Portland Symphony Orchestra
June 21, 2016
by Christopher Hyde
Mainers love their Grieg. Merrill Auditorium was sold out Tuesday night for a performance by the Portland Symphony Orchestra of his “Peer Gynt” suites 1 and 2, plus modern Norwegian music of note.
Music Director Robert Moody was called away for personal reasons and assistant conductor Norman Huynh filled in admirably, both in the Grieg pieces and in supporting violinist and composer Henning Kraggerud.
The “Peer Gynt” suits are arguably the best known of classical music, right up there with “The Moldau” and the “1812 Overture.” They are charming, melodic, sad and ferocious, and the PSO played them as if they were brand new.

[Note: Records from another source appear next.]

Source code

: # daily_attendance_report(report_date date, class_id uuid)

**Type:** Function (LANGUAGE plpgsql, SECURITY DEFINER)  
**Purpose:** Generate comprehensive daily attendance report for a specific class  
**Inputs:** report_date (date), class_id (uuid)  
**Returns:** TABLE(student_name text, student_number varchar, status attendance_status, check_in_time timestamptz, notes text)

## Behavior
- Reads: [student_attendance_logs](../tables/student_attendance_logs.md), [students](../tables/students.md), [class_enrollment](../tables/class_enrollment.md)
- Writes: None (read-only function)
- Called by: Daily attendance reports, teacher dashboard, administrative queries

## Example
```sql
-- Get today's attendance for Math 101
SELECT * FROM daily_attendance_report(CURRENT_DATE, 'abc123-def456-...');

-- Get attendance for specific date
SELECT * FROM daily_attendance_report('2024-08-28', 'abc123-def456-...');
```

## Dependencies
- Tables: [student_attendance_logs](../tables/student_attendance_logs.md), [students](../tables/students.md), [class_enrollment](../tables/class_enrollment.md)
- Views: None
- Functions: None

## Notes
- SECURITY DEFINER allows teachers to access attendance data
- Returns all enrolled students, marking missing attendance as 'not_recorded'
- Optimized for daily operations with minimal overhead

Like the “1812 Overture,” “In the Hall of the Mountain King,” from Suite No. 1, surprises every time by the inspired craftsmanship of its composition. It builds perfectly and uses orchestral color like Rimsky-Korsakov in one long, and tremendously exciting, crescendo. The last work on the program, it brought the audience to its feet.
The program began with the premier of an orchestration of Ola Gjeilo’s “Meridian” by Delvyn Case Jr. A highly rhythmic piece, it is an ostinato, built on a repeated musical phrase, like Ravel’s “Bolero,” which is directly quoted at one point. The ostinato, introduced by the piano, becomes submerged in the orchestra, which initially plays the melody over it, and finally transforms everything into itself.
The work is tonal, hypnotic and well orchestrated, and was given an enthusiastic response by listeners who had come to hear Grieg.
Kragerrud opened his violin performance with a lovely, and virtuosic, waltz by his great grandfather, Christian Sinding, a Norwegian composer and friend of Grieg who deserves to be better known. His work is certainly romantic, but it also has a cutting edge.
It was followed by excerpts from Kraggerud’s recent composition, “Equinox,” for violin and orchestra. To quote from a jacket blurb: “Equinox comprises four concertos – Afternoon, Evening, Night and Morning – each of which consists of six postludes, making 24 in all. These postludes are written in 24 keys and depict 24 hours and 24 time zones, taking the listener on a kaleidoscopic tour across the world and time, and journeying musically through the circle of fifths, beginning in C major. The postludes are by turn joyful, mournful, effervescent and heart-wrenching.”
They are all of that, and as inventive as Bach in “The Well-Tempered Clavier.” I don’t know which ones he played (there was no mention of “Equinox” in the program) but there was a long line at intermission waiting to buy a CD of the complete set.
At one point Kraggerud turned his back to the audience and presided over the violin section with the loudest notes I have ever heard emanating from that instrument. In an encore, the muted violin played over strumming from every section of the strings, sounding rather like a Balalaika orchestra.
One take-away from the concert-—every composition showed the influence of
Greig in some way or another. It was as if dissonant or 12-tone music had never existed. Which was fine with this audience, and perhaps many others.